[[ Working data open ]]
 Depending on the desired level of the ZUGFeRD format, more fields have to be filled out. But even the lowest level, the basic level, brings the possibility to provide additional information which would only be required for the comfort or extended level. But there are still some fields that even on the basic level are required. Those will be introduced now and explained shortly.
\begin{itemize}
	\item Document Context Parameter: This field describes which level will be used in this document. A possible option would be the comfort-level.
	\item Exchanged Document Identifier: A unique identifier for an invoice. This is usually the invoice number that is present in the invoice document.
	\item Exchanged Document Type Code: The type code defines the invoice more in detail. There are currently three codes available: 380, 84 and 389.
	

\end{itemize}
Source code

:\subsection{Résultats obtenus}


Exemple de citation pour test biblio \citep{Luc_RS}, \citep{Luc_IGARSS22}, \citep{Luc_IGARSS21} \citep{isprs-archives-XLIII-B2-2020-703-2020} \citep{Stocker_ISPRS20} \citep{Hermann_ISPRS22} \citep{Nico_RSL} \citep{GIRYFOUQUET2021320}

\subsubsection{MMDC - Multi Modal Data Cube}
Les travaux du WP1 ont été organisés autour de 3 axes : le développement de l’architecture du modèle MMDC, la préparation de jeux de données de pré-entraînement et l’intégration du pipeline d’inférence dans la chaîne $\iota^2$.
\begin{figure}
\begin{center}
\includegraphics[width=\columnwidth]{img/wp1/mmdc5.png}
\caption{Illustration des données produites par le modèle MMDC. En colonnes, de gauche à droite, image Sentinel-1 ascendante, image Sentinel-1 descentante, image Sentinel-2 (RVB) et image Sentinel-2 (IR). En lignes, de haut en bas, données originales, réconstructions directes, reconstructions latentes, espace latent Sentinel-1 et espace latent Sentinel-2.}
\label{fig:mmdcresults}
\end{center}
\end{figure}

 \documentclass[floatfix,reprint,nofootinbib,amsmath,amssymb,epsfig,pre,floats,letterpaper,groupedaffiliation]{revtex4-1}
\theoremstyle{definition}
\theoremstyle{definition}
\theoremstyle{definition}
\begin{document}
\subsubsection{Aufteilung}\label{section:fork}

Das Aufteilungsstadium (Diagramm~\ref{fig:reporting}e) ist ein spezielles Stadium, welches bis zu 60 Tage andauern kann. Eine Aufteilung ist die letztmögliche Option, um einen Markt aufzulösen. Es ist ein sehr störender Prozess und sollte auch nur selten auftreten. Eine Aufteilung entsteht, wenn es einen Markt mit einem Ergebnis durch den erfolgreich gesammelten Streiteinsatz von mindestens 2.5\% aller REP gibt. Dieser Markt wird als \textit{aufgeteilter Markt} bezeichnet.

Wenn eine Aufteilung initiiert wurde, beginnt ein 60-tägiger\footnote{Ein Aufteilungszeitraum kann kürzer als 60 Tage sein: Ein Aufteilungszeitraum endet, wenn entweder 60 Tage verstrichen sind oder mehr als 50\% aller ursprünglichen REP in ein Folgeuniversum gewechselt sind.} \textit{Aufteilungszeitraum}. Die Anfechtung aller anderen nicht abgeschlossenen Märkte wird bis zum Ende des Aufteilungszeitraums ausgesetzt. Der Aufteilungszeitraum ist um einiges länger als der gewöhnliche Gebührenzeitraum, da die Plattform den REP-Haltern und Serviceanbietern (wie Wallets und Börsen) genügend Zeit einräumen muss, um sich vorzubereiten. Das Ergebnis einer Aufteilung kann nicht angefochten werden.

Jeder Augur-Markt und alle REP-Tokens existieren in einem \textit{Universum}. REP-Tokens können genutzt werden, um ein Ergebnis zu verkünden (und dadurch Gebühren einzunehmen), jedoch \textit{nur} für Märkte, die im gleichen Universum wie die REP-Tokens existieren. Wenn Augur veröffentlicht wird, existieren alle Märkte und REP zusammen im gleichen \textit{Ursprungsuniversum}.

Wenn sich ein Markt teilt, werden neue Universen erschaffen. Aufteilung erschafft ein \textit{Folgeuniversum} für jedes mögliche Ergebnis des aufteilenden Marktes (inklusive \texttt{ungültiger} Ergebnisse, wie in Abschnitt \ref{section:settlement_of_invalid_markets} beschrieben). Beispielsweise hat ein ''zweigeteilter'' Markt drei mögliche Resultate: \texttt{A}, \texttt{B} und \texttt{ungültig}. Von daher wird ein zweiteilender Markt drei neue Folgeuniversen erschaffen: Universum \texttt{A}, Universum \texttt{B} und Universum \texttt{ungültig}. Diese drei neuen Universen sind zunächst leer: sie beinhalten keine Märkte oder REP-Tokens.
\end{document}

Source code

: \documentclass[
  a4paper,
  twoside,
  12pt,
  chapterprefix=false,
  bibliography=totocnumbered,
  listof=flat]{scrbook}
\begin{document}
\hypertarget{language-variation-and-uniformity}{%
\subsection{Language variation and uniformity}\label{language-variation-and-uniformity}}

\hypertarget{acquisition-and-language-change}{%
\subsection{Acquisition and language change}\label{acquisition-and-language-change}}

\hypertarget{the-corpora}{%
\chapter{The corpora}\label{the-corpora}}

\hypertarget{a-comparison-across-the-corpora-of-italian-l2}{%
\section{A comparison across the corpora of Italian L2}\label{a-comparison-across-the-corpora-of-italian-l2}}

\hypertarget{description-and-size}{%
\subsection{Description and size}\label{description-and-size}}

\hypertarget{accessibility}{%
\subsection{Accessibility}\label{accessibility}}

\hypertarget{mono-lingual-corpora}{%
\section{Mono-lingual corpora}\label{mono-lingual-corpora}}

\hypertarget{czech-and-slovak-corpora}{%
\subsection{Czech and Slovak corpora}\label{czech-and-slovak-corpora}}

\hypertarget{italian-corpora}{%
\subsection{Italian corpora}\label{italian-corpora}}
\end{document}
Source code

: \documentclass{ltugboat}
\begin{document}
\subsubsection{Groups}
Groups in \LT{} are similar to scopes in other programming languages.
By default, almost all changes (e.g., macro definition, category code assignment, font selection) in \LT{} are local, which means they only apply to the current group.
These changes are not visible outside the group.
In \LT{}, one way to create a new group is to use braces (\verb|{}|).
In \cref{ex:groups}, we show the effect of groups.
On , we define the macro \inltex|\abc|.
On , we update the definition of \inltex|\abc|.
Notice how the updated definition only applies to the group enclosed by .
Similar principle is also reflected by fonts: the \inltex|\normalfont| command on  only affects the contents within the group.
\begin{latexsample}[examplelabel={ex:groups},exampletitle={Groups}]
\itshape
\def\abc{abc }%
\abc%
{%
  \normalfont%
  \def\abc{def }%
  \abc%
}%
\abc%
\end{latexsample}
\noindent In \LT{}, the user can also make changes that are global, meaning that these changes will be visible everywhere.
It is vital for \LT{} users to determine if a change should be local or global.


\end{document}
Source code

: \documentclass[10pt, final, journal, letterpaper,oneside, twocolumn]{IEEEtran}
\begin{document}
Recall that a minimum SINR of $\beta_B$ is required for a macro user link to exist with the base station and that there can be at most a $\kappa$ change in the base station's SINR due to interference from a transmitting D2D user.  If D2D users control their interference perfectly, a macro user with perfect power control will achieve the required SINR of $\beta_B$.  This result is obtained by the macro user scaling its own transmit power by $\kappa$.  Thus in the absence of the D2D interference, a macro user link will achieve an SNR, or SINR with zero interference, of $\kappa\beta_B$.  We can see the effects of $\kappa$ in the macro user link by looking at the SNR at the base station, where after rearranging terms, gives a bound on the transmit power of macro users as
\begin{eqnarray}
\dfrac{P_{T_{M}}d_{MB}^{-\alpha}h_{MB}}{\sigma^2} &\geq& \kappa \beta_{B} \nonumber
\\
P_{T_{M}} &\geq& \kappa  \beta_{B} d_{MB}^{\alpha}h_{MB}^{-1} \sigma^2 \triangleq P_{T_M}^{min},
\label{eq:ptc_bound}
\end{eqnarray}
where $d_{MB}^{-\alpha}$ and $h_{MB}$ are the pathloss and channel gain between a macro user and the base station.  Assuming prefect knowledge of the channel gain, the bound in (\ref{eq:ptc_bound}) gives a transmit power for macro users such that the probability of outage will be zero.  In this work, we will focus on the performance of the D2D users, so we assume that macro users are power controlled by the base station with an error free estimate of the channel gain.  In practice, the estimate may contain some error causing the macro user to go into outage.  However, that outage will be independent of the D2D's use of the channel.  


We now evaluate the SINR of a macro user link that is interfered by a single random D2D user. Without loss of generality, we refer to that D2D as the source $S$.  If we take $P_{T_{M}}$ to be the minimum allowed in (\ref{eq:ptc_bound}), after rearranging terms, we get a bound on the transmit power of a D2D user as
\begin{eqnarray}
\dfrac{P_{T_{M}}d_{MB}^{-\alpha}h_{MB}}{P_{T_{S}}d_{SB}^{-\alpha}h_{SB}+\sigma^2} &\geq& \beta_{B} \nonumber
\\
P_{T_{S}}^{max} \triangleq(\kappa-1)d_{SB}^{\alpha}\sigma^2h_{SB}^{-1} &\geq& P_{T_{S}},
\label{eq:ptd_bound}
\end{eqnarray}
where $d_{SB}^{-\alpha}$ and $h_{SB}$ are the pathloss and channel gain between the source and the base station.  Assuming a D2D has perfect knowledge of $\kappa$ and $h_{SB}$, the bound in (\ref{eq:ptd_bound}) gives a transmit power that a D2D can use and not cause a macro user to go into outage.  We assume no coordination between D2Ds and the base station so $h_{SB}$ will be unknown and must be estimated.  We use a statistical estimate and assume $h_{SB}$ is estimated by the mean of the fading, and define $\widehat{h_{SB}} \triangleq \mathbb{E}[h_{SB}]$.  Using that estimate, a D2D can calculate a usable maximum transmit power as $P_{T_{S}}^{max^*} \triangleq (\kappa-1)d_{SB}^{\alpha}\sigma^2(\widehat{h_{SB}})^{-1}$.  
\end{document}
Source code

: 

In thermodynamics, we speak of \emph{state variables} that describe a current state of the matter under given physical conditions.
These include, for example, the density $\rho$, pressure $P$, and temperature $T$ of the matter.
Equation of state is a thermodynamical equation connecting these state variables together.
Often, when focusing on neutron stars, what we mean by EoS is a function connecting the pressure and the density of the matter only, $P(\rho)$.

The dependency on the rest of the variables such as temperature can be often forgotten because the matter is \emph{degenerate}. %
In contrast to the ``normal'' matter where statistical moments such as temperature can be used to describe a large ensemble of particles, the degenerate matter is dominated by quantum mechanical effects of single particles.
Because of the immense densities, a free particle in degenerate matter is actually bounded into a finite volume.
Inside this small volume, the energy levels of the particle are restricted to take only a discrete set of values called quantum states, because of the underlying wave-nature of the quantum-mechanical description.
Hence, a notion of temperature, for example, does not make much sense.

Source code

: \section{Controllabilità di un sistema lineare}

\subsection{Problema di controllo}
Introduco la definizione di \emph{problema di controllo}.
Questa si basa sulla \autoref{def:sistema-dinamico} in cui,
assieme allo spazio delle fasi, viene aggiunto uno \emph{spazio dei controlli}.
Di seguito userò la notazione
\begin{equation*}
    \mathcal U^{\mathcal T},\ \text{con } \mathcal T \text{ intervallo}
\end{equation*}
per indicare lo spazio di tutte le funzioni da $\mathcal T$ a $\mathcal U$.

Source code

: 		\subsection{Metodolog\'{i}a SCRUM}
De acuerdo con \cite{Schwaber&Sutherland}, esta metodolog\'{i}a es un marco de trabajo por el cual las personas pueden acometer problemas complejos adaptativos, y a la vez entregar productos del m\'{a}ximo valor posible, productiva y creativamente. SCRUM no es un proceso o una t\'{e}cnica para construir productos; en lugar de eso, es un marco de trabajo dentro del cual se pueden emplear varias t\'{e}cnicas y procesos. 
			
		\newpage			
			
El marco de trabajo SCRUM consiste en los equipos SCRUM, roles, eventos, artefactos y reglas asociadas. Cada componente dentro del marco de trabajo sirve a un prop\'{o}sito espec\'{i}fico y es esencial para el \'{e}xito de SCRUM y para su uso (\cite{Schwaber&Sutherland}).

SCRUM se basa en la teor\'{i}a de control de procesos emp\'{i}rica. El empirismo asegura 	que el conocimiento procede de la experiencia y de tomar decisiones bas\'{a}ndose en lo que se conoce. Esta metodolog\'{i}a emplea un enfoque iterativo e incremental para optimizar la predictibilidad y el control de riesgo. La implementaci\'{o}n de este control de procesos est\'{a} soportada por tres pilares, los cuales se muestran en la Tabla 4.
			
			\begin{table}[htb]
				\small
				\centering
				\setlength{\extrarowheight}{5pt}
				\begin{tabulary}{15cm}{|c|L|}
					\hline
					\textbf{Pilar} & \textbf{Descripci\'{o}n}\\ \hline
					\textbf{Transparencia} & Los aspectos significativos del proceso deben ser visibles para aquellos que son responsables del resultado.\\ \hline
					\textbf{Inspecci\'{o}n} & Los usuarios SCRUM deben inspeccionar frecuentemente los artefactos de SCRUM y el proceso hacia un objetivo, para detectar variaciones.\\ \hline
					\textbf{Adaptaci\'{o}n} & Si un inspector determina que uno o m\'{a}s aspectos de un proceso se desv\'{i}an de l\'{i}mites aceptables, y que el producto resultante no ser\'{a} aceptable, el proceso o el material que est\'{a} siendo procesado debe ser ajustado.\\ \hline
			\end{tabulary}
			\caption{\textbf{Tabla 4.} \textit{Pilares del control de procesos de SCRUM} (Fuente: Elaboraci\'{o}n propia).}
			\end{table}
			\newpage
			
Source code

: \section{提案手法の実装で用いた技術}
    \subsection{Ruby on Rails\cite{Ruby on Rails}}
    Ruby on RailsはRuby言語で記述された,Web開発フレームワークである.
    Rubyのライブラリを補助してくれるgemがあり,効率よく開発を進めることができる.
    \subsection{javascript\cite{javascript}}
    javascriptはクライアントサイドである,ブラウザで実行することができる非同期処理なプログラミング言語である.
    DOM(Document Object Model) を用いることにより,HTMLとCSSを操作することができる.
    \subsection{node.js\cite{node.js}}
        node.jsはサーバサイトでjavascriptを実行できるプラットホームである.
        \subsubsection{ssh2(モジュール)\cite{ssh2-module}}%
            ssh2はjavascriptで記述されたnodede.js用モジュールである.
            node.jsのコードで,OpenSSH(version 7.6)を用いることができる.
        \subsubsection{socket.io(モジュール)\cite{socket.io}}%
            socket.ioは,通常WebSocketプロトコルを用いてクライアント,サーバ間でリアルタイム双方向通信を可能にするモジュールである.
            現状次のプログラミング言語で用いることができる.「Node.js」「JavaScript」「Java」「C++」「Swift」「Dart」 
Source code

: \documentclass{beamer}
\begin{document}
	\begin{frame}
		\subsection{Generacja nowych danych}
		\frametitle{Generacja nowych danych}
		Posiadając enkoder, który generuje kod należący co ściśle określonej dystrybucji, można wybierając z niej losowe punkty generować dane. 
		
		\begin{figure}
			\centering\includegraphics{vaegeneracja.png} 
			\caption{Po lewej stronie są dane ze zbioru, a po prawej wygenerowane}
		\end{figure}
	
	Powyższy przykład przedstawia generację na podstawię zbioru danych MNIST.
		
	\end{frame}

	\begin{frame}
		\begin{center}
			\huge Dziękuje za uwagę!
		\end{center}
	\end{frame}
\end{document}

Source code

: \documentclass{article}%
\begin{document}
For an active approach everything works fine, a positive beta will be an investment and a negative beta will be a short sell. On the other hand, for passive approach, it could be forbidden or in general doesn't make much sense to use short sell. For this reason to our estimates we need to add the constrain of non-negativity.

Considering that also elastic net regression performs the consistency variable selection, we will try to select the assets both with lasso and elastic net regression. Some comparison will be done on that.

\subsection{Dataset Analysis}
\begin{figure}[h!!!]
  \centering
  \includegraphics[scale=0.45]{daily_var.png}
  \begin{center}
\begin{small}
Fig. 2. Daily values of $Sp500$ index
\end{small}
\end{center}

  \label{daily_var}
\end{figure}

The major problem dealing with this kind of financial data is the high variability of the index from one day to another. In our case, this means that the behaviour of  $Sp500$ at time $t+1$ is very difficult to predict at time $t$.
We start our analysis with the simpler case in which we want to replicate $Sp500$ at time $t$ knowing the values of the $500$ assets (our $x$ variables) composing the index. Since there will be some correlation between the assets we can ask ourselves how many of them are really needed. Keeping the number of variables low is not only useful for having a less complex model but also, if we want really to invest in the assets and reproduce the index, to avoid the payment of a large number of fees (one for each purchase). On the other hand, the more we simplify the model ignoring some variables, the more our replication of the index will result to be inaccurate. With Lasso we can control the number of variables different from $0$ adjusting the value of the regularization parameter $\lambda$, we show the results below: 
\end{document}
[[ Working data closed ]]
• **Task to carry out**: Among the entries above, find every line holding "assume" and copy it.

• **Answer area**:
where $d_{MB}^{-\alpha}$ and $h_{MB}$ are the pathloss and channel gain between a macro user and the base station.  Assuming prefect knowledge of the channel gain, the bound in (\ref{eq:ptc_bound}) gives a transmit power for macro users such that the probability of outage will be zero.  In this work, we will focus on the performance of the D2D users, so we assume that macro users are power controlled by the base station with an error free estimate of the channel gain.  In practice, the estimate may contain some error causing the macro user to go into outage.  However, that outage will be independent of the D2D's use of the channel.  
where $d_{SB}^{-\alpha}$ and $h_{SB}$ are the pathloss and channel gain between the source and the base station.  Assuming a D2D has perfect knowledge of $\kappa$ and $h_{SB}$, the bound in (\ref{eq:ptd_bound}) gives a transmit power that a D2D can use and not cause a macro user to go into outage.  We assume no coordination between D2Ds and the base station so $h_{SB}$ will be unknown and must be estimated.  We use a statistical estimate and assume $h_{SB}$ is estimated by the mean of the fading, and define $\widehat{h_{SB}} \triangleq \mathbb{E}[h_{SB}]$.  Using that estimate, a D2D can calculate a usable maximum transmit power as $P_{T_{S}}^{max^*} \triangleq (\kappa-1)d_{SB}^{\alpha}\sigma^2(\widehat{h_{SB}})^{-1}$.  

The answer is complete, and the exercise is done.